*Dataset entries*.
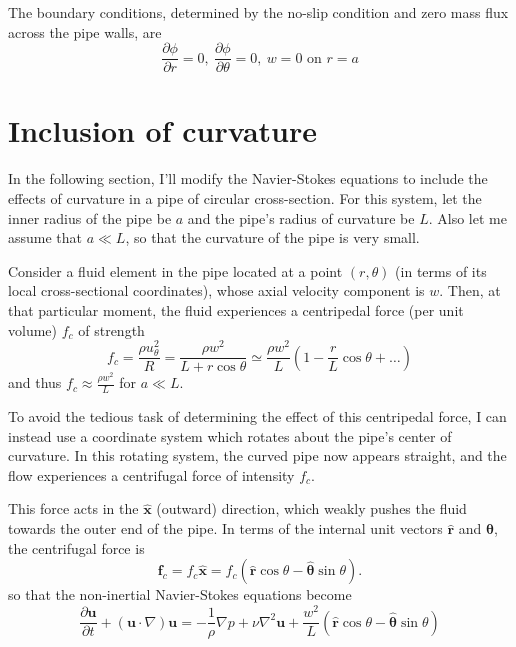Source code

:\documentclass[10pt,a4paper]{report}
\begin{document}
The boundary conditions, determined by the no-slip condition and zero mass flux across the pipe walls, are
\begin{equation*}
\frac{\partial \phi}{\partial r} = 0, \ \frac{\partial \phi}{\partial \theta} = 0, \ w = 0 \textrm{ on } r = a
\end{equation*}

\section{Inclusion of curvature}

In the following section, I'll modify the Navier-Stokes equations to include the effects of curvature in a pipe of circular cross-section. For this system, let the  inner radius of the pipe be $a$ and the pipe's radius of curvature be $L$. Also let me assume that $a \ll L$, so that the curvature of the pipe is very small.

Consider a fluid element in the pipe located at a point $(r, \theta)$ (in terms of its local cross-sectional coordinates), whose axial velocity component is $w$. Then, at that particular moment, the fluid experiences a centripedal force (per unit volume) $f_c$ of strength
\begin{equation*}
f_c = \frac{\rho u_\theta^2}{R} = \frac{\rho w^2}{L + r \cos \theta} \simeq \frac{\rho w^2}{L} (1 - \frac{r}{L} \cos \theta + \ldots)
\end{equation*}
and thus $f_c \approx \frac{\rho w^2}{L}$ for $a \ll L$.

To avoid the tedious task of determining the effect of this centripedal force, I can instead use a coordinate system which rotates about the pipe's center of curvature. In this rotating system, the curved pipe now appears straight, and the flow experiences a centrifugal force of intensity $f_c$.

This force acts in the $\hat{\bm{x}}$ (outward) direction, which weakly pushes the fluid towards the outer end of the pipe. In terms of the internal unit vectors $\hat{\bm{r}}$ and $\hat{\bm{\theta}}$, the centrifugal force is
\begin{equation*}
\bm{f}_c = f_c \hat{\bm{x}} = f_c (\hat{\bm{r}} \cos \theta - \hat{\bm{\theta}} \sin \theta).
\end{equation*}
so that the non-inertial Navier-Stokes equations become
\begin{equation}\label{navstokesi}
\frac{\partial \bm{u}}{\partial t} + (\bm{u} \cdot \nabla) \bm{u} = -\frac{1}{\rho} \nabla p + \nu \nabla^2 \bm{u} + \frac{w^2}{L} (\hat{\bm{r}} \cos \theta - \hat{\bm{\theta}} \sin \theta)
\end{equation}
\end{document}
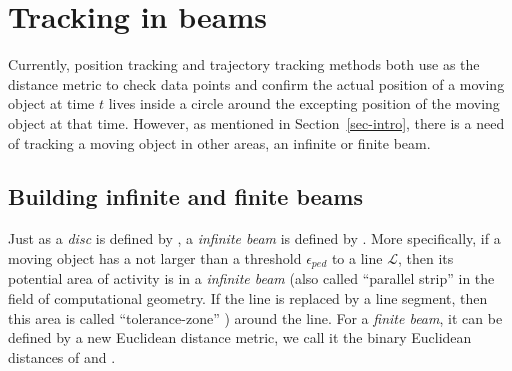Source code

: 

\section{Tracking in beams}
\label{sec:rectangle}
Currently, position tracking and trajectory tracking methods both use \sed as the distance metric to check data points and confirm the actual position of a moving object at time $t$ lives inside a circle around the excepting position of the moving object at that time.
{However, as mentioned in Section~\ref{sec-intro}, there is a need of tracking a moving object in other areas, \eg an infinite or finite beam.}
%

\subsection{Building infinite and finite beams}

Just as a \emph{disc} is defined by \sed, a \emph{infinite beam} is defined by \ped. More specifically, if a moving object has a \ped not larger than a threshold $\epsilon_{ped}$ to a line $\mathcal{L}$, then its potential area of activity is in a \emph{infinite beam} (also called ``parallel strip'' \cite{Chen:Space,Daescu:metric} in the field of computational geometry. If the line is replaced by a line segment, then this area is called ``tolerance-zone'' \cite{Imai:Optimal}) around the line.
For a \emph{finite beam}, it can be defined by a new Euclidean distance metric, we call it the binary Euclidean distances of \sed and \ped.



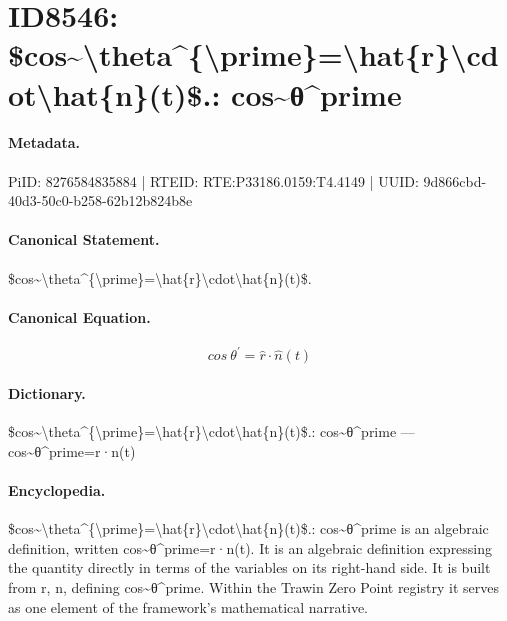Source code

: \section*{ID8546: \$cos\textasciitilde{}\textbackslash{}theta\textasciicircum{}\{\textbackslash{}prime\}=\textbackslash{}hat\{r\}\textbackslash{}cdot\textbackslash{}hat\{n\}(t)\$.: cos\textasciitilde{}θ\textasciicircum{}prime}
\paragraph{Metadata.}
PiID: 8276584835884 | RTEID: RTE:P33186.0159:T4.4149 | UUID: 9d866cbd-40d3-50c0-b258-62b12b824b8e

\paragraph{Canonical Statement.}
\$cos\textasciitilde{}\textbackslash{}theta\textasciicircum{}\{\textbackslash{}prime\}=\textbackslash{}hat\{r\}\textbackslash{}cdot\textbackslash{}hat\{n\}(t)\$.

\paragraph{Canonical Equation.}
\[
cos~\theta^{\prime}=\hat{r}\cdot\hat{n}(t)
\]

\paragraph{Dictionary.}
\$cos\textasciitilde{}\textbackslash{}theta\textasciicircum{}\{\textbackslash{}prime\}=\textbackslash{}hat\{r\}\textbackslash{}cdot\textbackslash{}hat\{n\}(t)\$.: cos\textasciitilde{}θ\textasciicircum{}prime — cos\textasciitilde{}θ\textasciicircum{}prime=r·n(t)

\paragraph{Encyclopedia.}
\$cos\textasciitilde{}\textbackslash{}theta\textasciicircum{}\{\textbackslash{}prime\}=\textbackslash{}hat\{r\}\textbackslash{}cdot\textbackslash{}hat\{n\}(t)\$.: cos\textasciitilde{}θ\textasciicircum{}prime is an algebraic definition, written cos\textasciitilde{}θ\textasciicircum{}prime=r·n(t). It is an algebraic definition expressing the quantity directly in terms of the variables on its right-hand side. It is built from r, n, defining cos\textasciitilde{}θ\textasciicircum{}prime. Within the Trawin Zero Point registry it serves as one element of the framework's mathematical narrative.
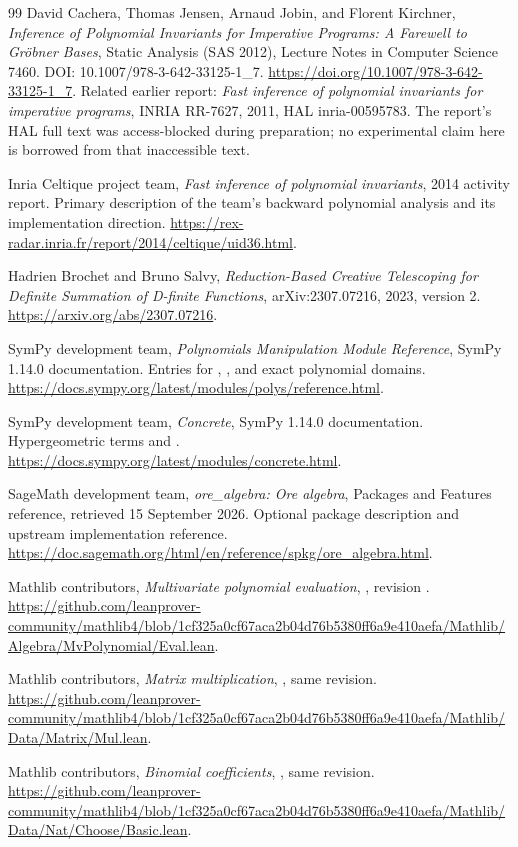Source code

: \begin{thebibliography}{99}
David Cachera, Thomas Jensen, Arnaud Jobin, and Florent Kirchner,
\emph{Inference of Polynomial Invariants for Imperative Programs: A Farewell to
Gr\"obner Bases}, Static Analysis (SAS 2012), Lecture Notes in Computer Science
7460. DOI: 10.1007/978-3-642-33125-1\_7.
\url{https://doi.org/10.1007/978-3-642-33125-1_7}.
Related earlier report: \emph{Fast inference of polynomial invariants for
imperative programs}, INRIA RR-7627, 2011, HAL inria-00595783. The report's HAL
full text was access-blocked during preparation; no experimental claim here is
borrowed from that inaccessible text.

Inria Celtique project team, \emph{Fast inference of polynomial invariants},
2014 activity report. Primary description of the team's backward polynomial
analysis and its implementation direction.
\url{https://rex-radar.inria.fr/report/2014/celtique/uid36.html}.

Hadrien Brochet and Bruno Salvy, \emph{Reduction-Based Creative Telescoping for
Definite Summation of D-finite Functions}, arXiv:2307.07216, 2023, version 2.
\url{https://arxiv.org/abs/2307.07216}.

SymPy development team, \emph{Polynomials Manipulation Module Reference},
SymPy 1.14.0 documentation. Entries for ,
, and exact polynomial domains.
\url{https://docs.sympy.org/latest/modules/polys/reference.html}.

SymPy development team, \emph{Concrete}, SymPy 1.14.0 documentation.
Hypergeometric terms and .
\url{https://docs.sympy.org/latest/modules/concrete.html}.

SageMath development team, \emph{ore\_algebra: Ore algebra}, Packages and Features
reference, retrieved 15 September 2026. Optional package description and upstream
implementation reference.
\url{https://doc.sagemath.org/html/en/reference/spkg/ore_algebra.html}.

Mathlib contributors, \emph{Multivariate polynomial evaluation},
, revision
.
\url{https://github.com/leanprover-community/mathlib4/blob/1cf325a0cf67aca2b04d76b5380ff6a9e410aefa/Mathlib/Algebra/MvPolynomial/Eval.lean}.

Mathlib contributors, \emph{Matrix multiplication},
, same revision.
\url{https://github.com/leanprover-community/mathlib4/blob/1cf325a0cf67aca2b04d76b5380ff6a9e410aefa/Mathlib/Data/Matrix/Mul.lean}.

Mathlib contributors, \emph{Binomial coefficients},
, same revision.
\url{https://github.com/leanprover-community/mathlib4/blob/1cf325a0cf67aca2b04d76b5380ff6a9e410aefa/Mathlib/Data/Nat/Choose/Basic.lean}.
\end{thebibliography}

*Task goal*. Only the line with "In the following" and those preceding it, back to the first line of the entries, should be repeated exactly, without pictures.

*Result*.
Source code

:\documentclass[10pt,a4paper]{report}
\begin{document}
The boundary conditions, determined by the no-slip condition and zero mass flux across the pipe walls, are
\begin{equation*}
\frac{\partial \phi}{\partial r} = 0, \ \frac{\partial \phi}{\partial \theta} = 0, \ w = 0 \textrm{ on } r = a
\end{equation*}

\section{Inclusion of curvature}

In the following section, I'll modify the Navier-Stokes equations to include the effects of curvature in a pipe of circular cross-section. For this system, let the  inner radius of the pipe be $a$ and the pipe's radius of curvature be $L$. Also let me assume that $a \ll L$, so that the curvature of the pipe is very small.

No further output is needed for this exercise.